DATA FOR ANALYSIS:
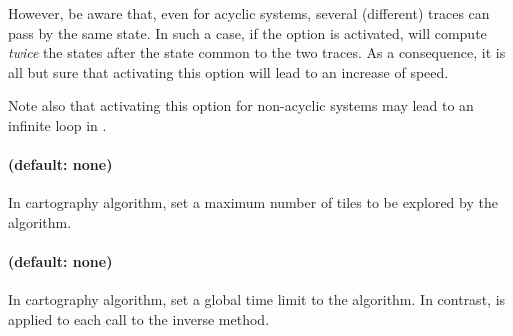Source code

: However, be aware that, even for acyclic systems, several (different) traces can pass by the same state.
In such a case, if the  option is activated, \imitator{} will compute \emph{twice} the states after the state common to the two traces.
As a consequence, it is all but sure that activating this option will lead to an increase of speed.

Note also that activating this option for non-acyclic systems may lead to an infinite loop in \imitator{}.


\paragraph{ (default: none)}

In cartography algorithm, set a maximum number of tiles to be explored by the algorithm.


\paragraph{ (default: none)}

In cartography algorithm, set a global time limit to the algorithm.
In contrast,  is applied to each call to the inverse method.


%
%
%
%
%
* * *
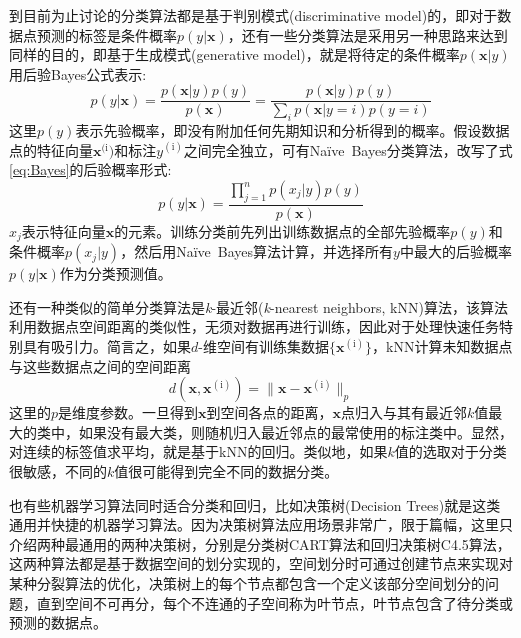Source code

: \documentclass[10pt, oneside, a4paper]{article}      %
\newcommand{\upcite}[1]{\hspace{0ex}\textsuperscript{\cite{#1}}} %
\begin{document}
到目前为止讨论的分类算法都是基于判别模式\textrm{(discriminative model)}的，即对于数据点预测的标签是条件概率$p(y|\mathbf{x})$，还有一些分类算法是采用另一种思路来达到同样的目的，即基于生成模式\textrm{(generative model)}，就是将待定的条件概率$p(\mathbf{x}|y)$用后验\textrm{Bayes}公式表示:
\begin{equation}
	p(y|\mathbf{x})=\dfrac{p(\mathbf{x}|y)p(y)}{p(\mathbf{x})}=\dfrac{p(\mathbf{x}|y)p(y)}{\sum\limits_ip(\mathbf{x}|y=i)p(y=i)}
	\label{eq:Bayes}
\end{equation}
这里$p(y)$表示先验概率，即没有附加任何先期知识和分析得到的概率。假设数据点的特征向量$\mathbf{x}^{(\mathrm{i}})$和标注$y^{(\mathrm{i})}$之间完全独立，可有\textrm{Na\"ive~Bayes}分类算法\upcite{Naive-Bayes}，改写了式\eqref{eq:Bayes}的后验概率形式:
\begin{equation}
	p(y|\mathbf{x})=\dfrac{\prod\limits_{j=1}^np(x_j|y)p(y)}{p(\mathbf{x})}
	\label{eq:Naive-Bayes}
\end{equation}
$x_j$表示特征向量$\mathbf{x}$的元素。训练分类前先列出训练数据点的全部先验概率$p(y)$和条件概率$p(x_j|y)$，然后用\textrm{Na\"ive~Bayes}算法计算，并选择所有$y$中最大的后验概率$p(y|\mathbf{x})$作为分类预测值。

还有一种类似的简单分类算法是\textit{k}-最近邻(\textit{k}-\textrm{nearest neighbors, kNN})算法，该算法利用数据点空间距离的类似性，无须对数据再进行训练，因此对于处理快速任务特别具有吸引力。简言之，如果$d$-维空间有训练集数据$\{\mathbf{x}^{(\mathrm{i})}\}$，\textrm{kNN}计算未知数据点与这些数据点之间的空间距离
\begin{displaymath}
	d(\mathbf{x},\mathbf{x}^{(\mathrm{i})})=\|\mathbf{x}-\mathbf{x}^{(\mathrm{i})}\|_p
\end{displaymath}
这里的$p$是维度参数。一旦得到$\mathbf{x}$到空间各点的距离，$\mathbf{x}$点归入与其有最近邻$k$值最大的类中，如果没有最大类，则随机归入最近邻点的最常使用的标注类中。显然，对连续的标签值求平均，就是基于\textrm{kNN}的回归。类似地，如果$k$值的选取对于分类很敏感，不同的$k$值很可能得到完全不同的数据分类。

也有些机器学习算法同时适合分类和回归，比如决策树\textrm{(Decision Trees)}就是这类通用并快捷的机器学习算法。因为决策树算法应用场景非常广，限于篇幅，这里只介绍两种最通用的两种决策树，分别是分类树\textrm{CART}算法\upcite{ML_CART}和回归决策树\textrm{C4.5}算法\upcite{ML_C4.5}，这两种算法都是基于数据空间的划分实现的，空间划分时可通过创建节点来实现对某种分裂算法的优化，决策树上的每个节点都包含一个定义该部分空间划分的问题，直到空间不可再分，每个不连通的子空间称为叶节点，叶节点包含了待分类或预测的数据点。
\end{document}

YOUR ASSIGNMENT: Go through the material and select each line with the string "Naive" in it.

RESULT FOR THIS EXERCISE:
这里$p(y)$表示先验概率，即没有附加任何先期知识和分析得到的概率。假设数据点的特征向量$\mathbf{x}^{(\mathrm{i}})$和标注$y^{(\mathrm{i})}$之间完全独立，可有\textrm{Na\"ive~Bayes}分类算法\upcite{Naive-Bayes}，改写了式\eqref{eq:Bayes}的后验概率形式:
	\label{eq:Naive-Bayes}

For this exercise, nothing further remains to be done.